After we signed off, I wandered into McCracken’s office.
“I’ll have to clear it with Annunzio,” he said.
Ten minutes later, he popped his head into my office and gave the okay. I spent the rest of the day pounding out the story. After I checked it over, I e-mailed it to Mason. Then I leaned back in my chair and allowed myself to dream a little.
After a half hour or so, I bent over the keyboard and searched the real estate listings for Jamestown, the town that occupies the largest island in Narragansett Bay. In a year or so, I’d have enough cash from Joseph to make a down payment. Something cozy and secluded with a view of the water. If Yolanda relented and let me move in, I wouldn’t need it, but it could be our place to slip away for romantic weekends. Putting it in my name would be a risk, but Tuukka & Associates Insurance Underwriters of North America could hold the title. Nobody had to know that I was the sole stockholder.
Life after The Dispatch was coming into focus now, and I was starting to like the way it looked.
* * *
Whenever I visited Rosie at Swan Point Cemetery, it had nearly always been raining, but Saturday morning dawned clear.
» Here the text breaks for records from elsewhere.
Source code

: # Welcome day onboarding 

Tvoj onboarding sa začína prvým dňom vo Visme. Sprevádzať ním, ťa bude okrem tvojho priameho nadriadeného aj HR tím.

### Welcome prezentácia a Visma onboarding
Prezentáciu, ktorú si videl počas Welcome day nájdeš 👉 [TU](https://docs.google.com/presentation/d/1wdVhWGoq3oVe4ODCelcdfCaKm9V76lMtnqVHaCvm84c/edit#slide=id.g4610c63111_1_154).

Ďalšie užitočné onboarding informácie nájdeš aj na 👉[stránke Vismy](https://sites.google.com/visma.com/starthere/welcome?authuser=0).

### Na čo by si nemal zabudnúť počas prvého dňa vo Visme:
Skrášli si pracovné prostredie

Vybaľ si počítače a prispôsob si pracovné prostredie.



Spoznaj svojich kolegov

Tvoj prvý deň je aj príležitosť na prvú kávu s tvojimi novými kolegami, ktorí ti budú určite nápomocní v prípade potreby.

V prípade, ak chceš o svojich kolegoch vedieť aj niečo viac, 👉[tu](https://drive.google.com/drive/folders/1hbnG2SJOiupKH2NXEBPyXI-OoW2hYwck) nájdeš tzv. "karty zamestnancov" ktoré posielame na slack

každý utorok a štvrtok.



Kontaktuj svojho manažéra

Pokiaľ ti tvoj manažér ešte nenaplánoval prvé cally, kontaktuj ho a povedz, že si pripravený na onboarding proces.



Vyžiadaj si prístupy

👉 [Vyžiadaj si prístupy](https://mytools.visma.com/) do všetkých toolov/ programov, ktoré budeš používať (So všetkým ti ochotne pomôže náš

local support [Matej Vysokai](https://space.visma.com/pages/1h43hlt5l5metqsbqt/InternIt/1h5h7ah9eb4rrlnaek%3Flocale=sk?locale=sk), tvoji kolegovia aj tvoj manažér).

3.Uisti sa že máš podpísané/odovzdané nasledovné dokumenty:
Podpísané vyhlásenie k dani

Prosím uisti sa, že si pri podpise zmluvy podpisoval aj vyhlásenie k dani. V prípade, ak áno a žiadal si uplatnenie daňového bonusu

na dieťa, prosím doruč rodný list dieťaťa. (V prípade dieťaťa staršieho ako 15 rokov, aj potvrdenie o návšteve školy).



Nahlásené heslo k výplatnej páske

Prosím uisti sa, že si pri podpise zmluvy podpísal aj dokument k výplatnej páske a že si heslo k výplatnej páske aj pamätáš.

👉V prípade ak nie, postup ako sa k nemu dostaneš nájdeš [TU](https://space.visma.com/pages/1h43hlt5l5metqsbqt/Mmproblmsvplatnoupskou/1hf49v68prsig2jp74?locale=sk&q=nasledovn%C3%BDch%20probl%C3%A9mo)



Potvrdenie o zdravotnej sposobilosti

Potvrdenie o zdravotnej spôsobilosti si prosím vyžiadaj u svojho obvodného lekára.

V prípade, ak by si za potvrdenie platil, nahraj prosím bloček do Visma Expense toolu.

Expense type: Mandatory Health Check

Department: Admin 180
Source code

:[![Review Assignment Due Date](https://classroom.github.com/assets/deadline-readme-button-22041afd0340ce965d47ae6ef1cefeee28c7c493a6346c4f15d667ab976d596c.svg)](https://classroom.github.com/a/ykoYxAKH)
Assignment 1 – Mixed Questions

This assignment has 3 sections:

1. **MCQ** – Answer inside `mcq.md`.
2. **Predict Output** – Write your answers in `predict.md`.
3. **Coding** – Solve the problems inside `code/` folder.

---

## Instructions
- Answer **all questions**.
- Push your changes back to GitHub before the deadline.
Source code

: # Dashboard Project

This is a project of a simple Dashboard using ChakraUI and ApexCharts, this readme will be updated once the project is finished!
The sky was alive with Canada geese getting an early start on their annual pilgrimage from Hudson Bay to the Chesapeake.
I opened my gym bag, pawed through my basketball shoes and gym shorts, and found the Manny Ramirez jersey. I draped it over the gravestone, squatted in the grass, and gave Rosie a hug.
“No, I don’t think I’m going to miss newspaper work, Rosie. The Dispatch isn’t worth working for anymore anyway. Besides, wasn’t twenty-two years as a reporter enough? It’s time for me to start a new chapter. The truth is, I’m not sure how much good I ever did there anyway… Yeah, I know. I exposed a lot of bad people over the years. But most of them were just errand boys. The real corrupters always got clean away.
“Well, look at how things worked out this time, Rosie. Two of the Alfanos ended up dead, but the people who hired them keep getting richer. Cheryl Grandison will do time for bugging Fiona’s office, but I never laid a hand on the deep-pocket organizations that tried to buy our state legislature. The state budget is still in the crapper, the best cop I ever knew is behind bars, and Citizens United is still the law of the land.
“America is being poisoned by big money, Rosie. Casino money. Oil money. Big Pharma money. Wall Street money. It makes a mockery of our elections. It corrupt our cops and politicians, even some of the ones who entered public service for the right reasons. And somehow, the fat cats and their acolytes have convinced half the population that the avaricious pursuit of wealth is a virtue.